Records from a dataset

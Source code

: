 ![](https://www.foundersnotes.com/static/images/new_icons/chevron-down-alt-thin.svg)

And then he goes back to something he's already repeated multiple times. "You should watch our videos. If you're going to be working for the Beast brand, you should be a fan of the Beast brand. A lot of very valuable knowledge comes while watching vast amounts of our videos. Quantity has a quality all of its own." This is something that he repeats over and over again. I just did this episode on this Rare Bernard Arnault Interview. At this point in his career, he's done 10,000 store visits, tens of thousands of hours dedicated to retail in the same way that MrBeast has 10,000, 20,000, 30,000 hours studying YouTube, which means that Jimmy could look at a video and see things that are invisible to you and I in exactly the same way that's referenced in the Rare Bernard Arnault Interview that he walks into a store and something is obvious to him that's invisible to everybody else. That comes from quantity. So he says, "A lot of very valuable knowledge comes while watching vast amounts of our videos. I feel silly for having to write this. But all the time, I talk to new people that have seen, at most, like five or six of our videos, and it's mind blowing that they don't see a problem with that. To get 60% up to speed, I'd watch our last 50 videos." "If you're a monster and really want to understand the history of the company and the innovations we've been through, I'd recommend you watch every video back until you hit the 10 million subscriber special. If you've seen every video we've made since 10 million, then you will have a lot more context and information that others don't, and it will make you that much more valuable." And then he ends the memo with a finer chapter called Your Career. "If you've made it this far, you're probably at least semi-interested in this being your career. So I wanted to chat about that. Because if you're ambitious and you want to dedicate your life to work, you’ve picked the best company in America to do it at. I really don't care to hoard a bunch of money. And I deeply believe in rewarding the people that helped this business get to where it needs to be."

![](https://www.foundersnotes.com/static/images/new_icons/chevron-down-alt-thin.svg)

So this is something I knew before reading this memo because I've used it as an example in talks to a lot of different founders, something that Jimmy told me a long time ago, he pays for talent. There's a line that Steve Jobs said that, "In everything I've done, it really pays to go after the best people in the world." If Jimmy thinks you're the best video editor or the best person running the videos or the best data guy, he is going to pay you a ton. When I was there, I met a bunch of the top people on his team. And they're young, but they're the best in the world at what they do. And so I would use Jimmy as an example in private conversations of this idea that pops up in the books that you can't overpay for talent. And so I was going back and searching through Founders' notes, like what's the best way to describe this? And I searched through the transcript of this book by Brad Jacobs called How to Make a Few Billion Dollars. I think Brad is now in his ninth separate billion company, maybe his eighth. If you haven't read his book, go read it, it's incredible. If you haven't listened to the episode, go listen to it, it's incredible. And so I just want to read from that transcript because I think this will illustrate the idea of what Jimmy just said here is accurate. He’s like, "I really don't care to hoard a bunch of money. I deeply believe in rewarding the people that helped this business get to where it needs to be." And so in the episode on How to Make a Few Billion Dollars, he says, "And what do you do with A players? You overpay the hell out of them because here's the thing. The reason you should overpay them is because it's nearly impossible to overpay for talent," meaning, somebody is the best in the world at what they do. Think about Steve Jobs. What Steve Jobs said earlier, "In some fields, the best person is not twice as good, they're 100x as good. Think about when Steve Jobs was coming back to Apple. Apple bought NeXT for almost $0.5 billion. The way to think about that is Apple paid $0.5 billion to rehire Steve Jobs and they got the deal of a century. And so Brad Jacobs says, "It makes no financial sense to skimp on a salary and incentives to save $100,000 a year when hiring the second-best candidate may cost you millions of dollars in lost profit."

▶ [Task brief]
Restate the whole of the data exactly.

▶ [Reply]
Source code

: ![](https://www.foundersnotes.com/static/images/new_icons/chevron-down-alt-thin.svg)

And then he goes back to something he's already repeated multiple times. "You should watch our videos. If you're going to be working for the Beast brand, you should be a fan of the Beast brand. A lot of very valuable knowledge comes while watching vast amounts of our videos. Quantity has a quality all of its own." This is something that he repeats over and over again. I just did this episode on this Rare Bernard Arnault Interview. At this point in his career, he's done 10,000 store visits, tens of thousands of hours dedicated to retail in the same way that MrBeast has 10,000, 20,000, 30,000 hours studying YouTube, which means that Jimmy could look at a video and see things that are invisible to you and I in exactly the same way that's referenced in the Rare Bernard Arnault Interview that he walks into a store and something is obvious to him that's invisible to everybody else. That comes from quantity. So he says, "A lot of very valuable knowledge comes while watching vast amounts of our videos. I feel silly for having to write this. But all the time, I talk to new people that have seen, at most, like five or six of our videos, and it's mind blowing that they don't see a problem with that. To get 60% up to speed, I'd watch our last 50 videos." "If you're a monster and really want to understand the history of the company and the innovations we've been through, I'd recommend you watch every video back until you hit the 10 million subscriber special. If you've seen every video we've made since 10 million, then you will have a lot more context and information that others don't, and it will make you that much more valuable." And then he ends the memo with a finer chapter called Your Career. "If you've made it this far, you're probably at least semi-interested in this being your career. So I wanted to chat about that. Because if you're ambitious and you want to dedicate your life to work, you’ve picked the best company in America to do it at. I really don't care to hoard a bunch of money. And I deeply believe in rewarding the people that helped this business get to where it needs to be."

![](https://www.foundersnotes.com/static/images/new_icons/chevron-down-alt-thin.svg)

So this is something I knew before reading this memo because I've used it as an example in talks to a lot of different founders, something that Jimmy told me a long time ago, he pays for talent. There's a line that Steve Jobs said that, "In everything I've done, it really pays to go after the best people in the world." If Jimmy thinks you're the best video editor or the best person running the videos or the best data guy, he is going to pay you a ton. When I was there, I met a bunch of the top people on his team. And they're young, but they're the best in the world at what they do. And so I would use Jimmy as an example in private conversations of this idea that pops up in the books that you can't overpay for talent. And so I was going back and searching through Founders' notes, like what's the best way to describe this? And I searched through the transcript of this book by Brad Jacobs called How to Make a Few Billion Dollars. I think Brad is now in his ninth separate billion company, maybe his eighth. If you haven't read his book, go read it, it's incredible. If you haven't listened to the episode, go listen to it, it's incredible. And so I just want to read from that transcript because I think this will illustrate the idea of what Jimmy just said here is accurate. He’s like, "I really don't care to hoard a bunch of money. I deeply believe in rewarding the people that helped this business get to where it needs to be." And so in the episode on How to Make a Few Billion Dollars, he says, "And what do you do with A players? You overpay the hell out of them because here's the thing. The reason you should overpay them is because it's nearly impossible to overpay for talent," meaning, somebody is the best in the world at what they do. Think about Steve Jobs. What Steve Jobs said earlier, "In some fields, the best person is not twice as good, they're 100x as good. Think about when Steve Jobs was coming back to Apple. Apple bought NeXT for almost $0.5 billion. The way to think about that is Apple paid $0.5 billion to rehire Steve Jobs and they got the deal of a century. And so Brad Jacobs says, "It makes no financial sense to skimp on a salary and incentives to save $100,000 a year when hiring the second-best candidate may cost you millions of dollars in lost profit."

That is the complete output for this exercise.